There's a question about else: clause and the exception raised there.
  • It's impossible. In this specific case, a little algebra can provide that it's impossible. In more complex cases, the algebra can be challenging. In some cases, external dependencies may make the algebra impossible.
  • It's needless in general. An else: would have been better than the elif n >= m:.  The problem with else: is that a poor design, or poor coordination with the external dependencies, can lead to undetectable errors.
Let's look at something a little more complex.

def ackermann(m: int, n: int) -> int:
    if m < 0 or n < 0:
        raise ValueError(f"{m} and {n} must be non-negative")
    if m == 0:
        return n + 1
    elif m > 0 and n == 0:
        return ackermann(m - 1, 1)
    elif m > 0 and n > 0:
        return ackermann(m - 1, ackermann(m, n - 1))
    else:
        raise Exception(f"Design Error: {vars()}")

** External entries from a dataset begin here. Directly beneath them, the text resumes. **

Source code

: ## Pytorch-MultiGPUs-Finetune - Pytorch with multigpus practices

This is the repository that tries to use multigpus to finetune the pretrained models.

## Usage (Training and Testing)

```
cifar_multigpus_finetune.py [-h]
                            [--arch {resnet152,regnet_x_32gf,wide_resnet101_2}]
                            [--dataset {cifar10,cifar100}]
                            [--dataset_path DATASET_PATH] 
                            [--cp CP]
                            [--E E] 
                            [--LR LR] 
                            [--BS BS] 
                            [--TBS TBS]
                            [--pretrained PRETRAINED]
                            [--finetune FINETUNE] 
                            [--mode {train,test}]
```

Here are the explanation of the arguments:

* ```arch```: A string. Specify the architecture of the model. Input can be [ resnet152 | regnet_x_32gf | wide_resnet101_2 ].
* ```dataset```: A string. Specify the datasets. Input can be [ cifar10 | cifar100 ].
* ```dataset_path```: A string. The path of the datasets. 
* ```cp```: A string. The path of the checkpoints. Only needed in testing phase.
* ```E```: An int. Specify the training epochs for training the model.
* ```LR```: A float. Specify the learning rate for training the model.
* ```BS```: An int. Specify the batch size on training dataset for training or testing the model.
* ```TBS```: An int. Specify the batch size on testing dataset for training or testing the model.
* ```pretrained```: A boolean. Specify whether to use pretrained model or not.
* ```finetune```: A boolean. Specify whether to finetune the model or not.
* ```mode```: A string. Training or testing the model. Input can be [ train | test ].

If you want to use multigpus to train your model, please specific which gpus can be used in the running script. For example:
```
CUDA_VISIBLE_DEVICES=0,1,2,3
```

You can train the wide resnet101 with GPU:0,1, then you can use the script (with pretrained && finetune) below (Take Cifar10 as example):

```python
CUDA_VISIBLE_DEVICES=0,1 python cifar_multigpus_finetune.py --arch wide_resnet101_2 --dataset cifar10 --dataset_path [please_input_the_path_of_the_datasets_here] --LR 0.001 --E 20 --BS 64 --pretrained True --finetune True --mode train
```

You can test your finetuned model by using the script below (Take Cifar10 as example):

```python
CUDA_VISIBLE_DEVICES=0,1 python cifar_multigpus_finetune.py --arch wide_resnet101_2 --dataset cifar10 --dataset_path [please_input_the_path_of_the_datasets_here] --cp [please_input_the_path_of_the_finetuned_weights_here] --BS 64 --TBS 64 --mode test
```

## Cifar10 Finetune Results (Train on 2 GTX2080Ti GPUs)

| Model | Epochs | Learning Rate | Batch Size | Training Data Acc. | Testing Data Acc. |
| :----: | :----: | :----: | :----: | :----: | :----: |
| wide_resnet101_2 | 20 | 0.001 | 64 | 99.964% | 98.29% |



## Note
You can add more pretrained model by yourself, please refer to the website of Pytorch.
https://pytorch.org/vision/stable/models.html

It's somewhat less clear in this case that the else: is impossible. A little more algebra is required to create a necessary proof.

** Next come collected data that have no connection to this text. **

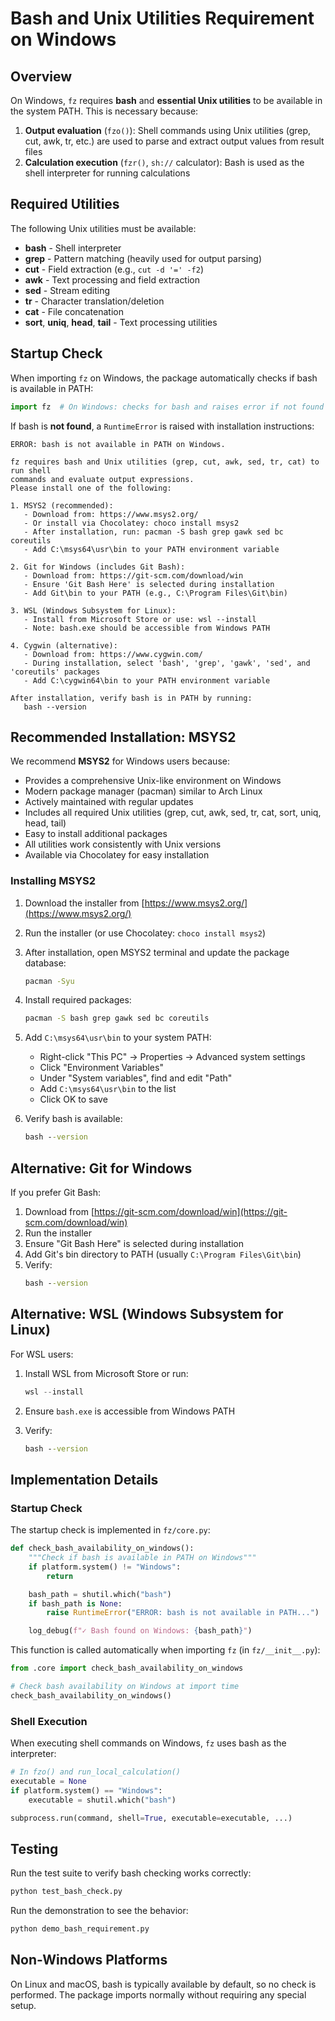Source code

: # Bash and Unix Utilities Requirement on Windows

## Overview

On Windows, `fz` requires **bash** and **essential Unix utilities** to be available in the system PATH. This is necessary because:

1. **Output evaluation** (`fzo()`): Shell commands using Unix utilities (grep, cut, awk, tr, etc.) are used to parse and extract output values from result files
2. **Calculation execution** (`fzr()`, `sh://` calculator): Bash is used as the shell interpreter for running calculations

## Required Utilities

The following Unix utilities must be available:

- **bash** - Shell interpreter
- **grep** - Pattern matching (heavily used for output parsing)
- **cut** - Field extraction (e.g., `cut -d '=' -f2`)
- **awk** - Text processing and field extraction
- **sed** - Stream editing
- **tr** - Character translation/deletion
- **cat** - File concatenation
- **sort**, **uniq**, **head**, **tail** - Text processing utilities

## Startup Check

When importing `fz` on Windows, the package automatically checks if bash is available in PATH:

```python
import fz  # On Windows: checks for bash and raises error if not found
```

If bash is **not found**, a `RuntimeError` is raised with installation instructions:

```
ERROR: bash is not available in PATH on Windows.

fz requires bash and Unix utilities (grep, cut, awk, sed, tr, cat) to run shell
commands and evaluate output expressions.
Please install one of the following:

1. MSYS2 (recommended):
   - Download from: https://www.msys2.org/
   - Or install via Chocolatey: choco install msys2
   - After installation, run: pacman -S bash grep gawk sed bc coreutils
   - Add C:\msys64\usr\bin to your PATH environment variable

2. Git for Windows (includes Git Bash):
   - Download from: https://git-scm.com/download/win
   - Ensure 'Git Bash Here' is selected during installation
   - Add Git\bin to your PATH (e.g., C:\Program Files\Git\bin)

3. WSL (Windows Subsystem for Linux):
   - Install from Microsoft Store or use: wsl --install
   - Note: bash.exe should be accessible from Windows PATH

4. Cygwin (alternative):
   - Download from: https://www.cygwin.com/
   - During installation, select 'bash', 'grep', 'gawk', 'sed', and 'coreutils' packages
   - Add C:\cygwin64\bin to your PATH environment variable

After installation, verify bash is in PATH by running:
   bash --version
```

## Recommended Installation: MSYS2

We recommend **MSYS2** for Windows users because:

- Provides a comprehensive Unix-like environment on Windows
- Modern package manager (pacman) similar to Arch Linux
- Actively maintained with regular updates
- Includes all required Unix utilities (grep, cut, awk, sed, tr, cat, sort, uniq, head, tail)
- Easy to install additional packages
- All utilities work consistently with Unix versions
- Available via Chocolatey for easy installation

### Installing MSYS2

1. Download the installer from [https://www.msys2.org/](https://www.msys2.org/)
2. Run the installer (or use Chocolatey: `choco install msys2`)
3. After installation, open MSYS2 terminal and update the package database:
   ```bash
   pacman -Syu
   ```
4. Install required packages:
   ```bash
   pacman -S bash grep gawk sed bc coreutils
   ```
5. Add `C:\msys64\usr\bin` to your system PATH:
   - Right-click "This PC" → Properties → Advanced system settings
   - Click "Environment Variables"
   - Under "System variables", find and edit "Path"
   - Add `C:\msys64\usr\bin` to the list
   - Click OK to save

6. Verify bash is available:
   ```cmd
   bash --version
   ```

## Alternative: Git for Windows

If you prefer Git Bash:

1. Download from [https://git-scm.com/download/win](https://git-scm.com/download/win)
2. Run the installer
3. Ensure "Git Bash Here" is selected during installation
4. Add Git's bin directory to PATH (usually `C:\Program Files\Git\bin`)
5. Verify:
   ```cmd
   bash --version
   ```

## Alternative: WSL (Windows Subsystem for Linux)

For WSL users:

1. Install WSL from Microsoft Store or run:
   ```powershell
   wsl --install
   ```

2. Ensure `bash.exe` is accessible from Windows PATH
3. Verify:
   ```cmd
   bash --version
   ```

## Implementation Details

### Startup Check

The startup check is implemented in `fz/core.py`:

```python
def check_bash_availability_on_windows():
    """Check if bash is available in PATH on Windows"""
    if platform.system() != "Windows":
        return

    bash_path = shutil.which("bash")
    if bash_path is None:
        raise RuntimeError("ERROR: bash is not available in PATH...")

    log_debug(f"✓ Bash found on Windows: {bash_path}")
```

This function is called automatically when importing `fz` (in `fz/__init__.py`):

```python
from .core import check_bash_availability_on_windows

# Check bash availability on Windows at import time
check_bash_availability_on_windows()
```

### Shell Execution

When executing shell commands on Windows, `fz` uses bash as the interpreter:

```python
# In fzo() and run_local_calculation()
executable = None
if platform.system() == "Windows":
    executable = shutil.which("bash")

subprocess.run(command, shell=True, executable=executable, ...)
```

## Testing

Run the test suite to verify bash checking works correctly:

```bash
python test_bash_check.py
```

Run the demonstration to see the behavior:

```bash
python demo_bash_requirement.py
```

## Non-Windows Platforms

On Linux and macOS, bash is typically available by default, so no check is performed. The package imports normally without requiring any special setup.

The core argument here is Edge Cases Are Inevitable. While we can try very assiduously to prevent them, they seem to be an emergent feature of complex software. There are two arguments that seem to indicate the inevitability of edge and corner cases:

  • Scale. For simple cases, with not too many branches and not too many variables, the algebra is manageable. As the branches and variables grow, the analysis becomes more difficult and more subject to error. 
  • Dependencies. For some cases, this kind of branching can be refactored into a polymorphic class hierarchy, and the decision-making superficially simplified. In other cases, there are multiple, disjoint states and multiple conditions related to those states, and the reasoning becomes more prone to errors.
The noble path is to use abstraction techniques to eliminate them. This is aspirational in some cases. While it's always the right thing to do, we need to check our work. And testing isn't always sufficient.

The noble path is subject to simple errors. While we can be very, very, very, very careful in our design, there will still be obscure cases which are very, very, very, very, very subtle. We can omit a condition from our analysis, and our unit tests, and all of our colleagues and everyone reviewing the pull request can be equally snowed by the complexity. 

We have two choices.
  1. Presume we are omniscient and act accordingly: use else: clauses as if we are incapable of error. Treat all complex if-elif chains as if they were trivial.
  2. Act more humbly and try to detect our failure to be omniscient.
If we acknowledge the possibility of a design error, what exception class should we use?
  • RuntimeError. In a sense, it's an error which didn't occur until we ran the application and some edge case cropped up. However. The error was *always* present. It was a design error, a failure to be truly omniscient and properly prove all of our if-elif branches were complete.
  • DesignError. We didn't think this would happen. But it did. And we need debugging information to see what exact confluence of variables caused the problem.
I submit that DesignError be added to the pantheon of Python exceptions. I'm wondering if I should make an attempt to write and submit a PEP on this. Thoughts?